Oui, j’ai été privée de liberté quelques heures, oui, j’ai eu peur, à la suite de l’enlèvement du vendredi soir 16 juillet. Mais cela m’a permis, en même temps, de peut-être mieux ressentir l’angoisse quotidienne depuis le début de la seconde Intifada, de mes amis palestiniens, l’angoisse d’être privée de liberté, de ne pas comprendre pourquoi, de se demander ce qui arrive.
Cet incident était déplorable, certes, mais tout ce qui se passe à Khan Younis et à Gaza ne l’est-il pas plus encore ?
Ce que j’ai ressenti a été très fugace car le téléphone portable que j’avais gardé m’a permis très vite de reprendre espoir. Les médias ont couvert l’événement avec une rapidité et une dextérité qui m’ont laissée très perplexe : à la fois satisfaction de voir que les médias font leur travail et interrogation, voire colère contre ces même médias qui occultent les évènements quand ils concernent les Palestiniens. Je pensais qu’ils étaient peu présents dans le sud de la bande de Gaza, car sinon, comment expliquer qu’en dix jours, cent cinquante maisons aient été détruites sur le camp de réfugiés de Khan Younis dans le silence le plus total ? Que les habitants soient à nouveau réfugiés sous des tentes en plein soleil, sans eau, sans sanitaires, dans le dénuement le plus total ? Comment expliquer que durant la semaine que j’ai passée à Khan Younis, les bulldozers israéliens aient pu détruire des plantations de figuiers, d’oliviers sur le village d’Al-Qarara dans une indifférence générale ?
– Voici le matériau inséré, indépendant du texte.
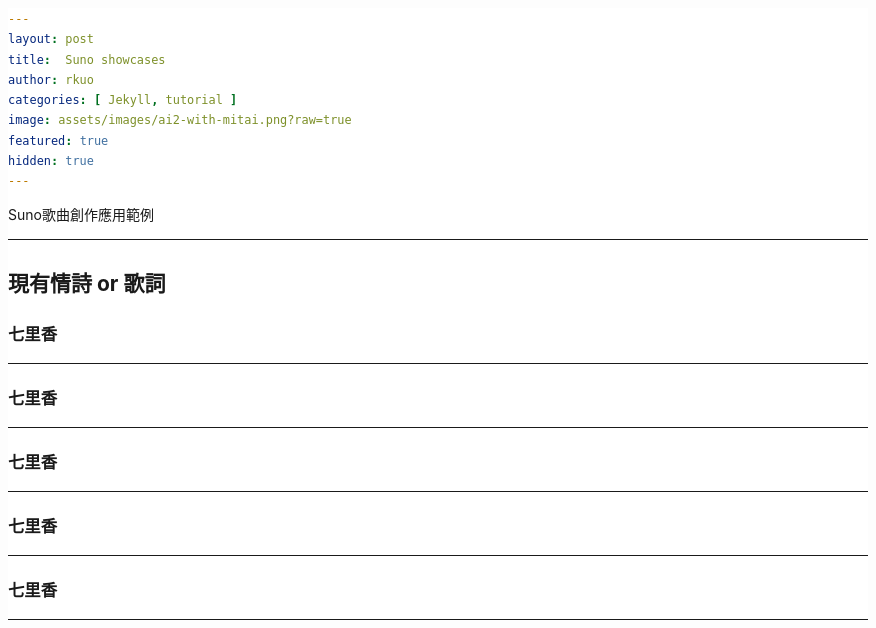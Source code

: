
 ```yaml
---
layout: post
title:  Suno showcases
author: rkuo
categories: [ Jekyll, tutorial ]
image: assets/images/ai2-with-mitai.png?raw=true
featured: true
hidden: true
---
```


Suno歌曲創作應用範例

---
## 現有情詩 or 歌詞

### 七里香
<iframe width="942" height="530" src="https://www.youtube.com/embed/gUko_GnT40g" title="七里香 (feat. 國立台灣海洋大學）" frameborder="0" allow="accelerometer; autoplay; clipboard-write; encrypted-media; gyroscope; picture-in-picture; web-share" referrerpolicy="strict-origin-when-cross-origin" allowfullscreen></iframe>

---
### 七里香
<iframe width="942" height="530" src="https://www.youtube.com/embed/jxDzo5EOBPQ" title="七里香 disco melodic pop" frameborder="0" allow="accelerometer; autoplay; clipboard-write; encrypted-media; gyroscope; picture-in-picture; web-share" referrerpolicy="strict-origin-when-cross-origin" allowfullscreen></iframe>

---
### 七里香
<iframe width="942" height="530" src="https://www.youtube.com/embed/EC9CqEYDS0k" title="七里香 (feat. Ann)" frameborder="0" allow="accelerometer; autoplay; clipboard-write; encrypted-media; gyroscope; picture-in-picture; web-share" referrerpolicy="strict-origin-when-cross-origin" allowfullscreen></iframe>

---
### 七里香
<iframe width="942" height="530" src="https://www.youtube.com/embed/Joo060DTKVk" title="七里香 ~ disco melodic pop" frameborder="0" allow="accelerometer; autoplay; clipboard-write; encrypted-media; gyroscope; picture-in-picture; web-share" referrerpolicy="strict-origin-when-cross-origin" allowfullscreen></iframe>

---
### 七里香
<iframe width="942" height="530" src="https://www.youtube.com/embed/w0j9oqOCXT0" title="七里香 ~ 抒情搖滾" frameborder="0" allow="accelerometer; autoplay; clipboard-write; encrypted-media; gyroscope; picture-in-picture; web-share" referrerpolicy="strict-origin-when-cross-origin" allowfullscreen></iframe>

---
Je revois ce paysan de soixante-dix ans, abasourdi devant ce spectacle, devant les olives qui ne mûriront pas cette année, qu’il ne pourra pas récolter, et qui demandait : " Pourquoi s’en prendre à des arbres centenaires ? Qu’ont-ils fait ? Qu’ai-je fait ? "
Je revois aussi la tristesse, la déception dans les yeux du responsable de la nouvelle bibliothèque du camp de réfugiés essayant de récupérer des livres encore utilisables parmi des centaines de livres calcinés, déchirés, atteints pas des missiles lors de leur transfert. Et devant le choc que j’ai alors ressenti, la même interrogation : pourquoi ?
On m’a souvent dit que l’histoire ne se répétait pas... Pourtant, devant de tels spectacles, que d’images historiques sont revenues tristement à ma mémoire...
Martine Buffard
- (© Bertrand Heilbronn)
- De nouveau, les maisons rasées, les tentes sous le soleil et bientôt dans la boue...
La délégation française était constituée de membres d’Electriciens sans Frontières venus pour avancer le projet de réhabilitation du réseau électrique d’un bloc du camp et de membres d’Evry Palestine.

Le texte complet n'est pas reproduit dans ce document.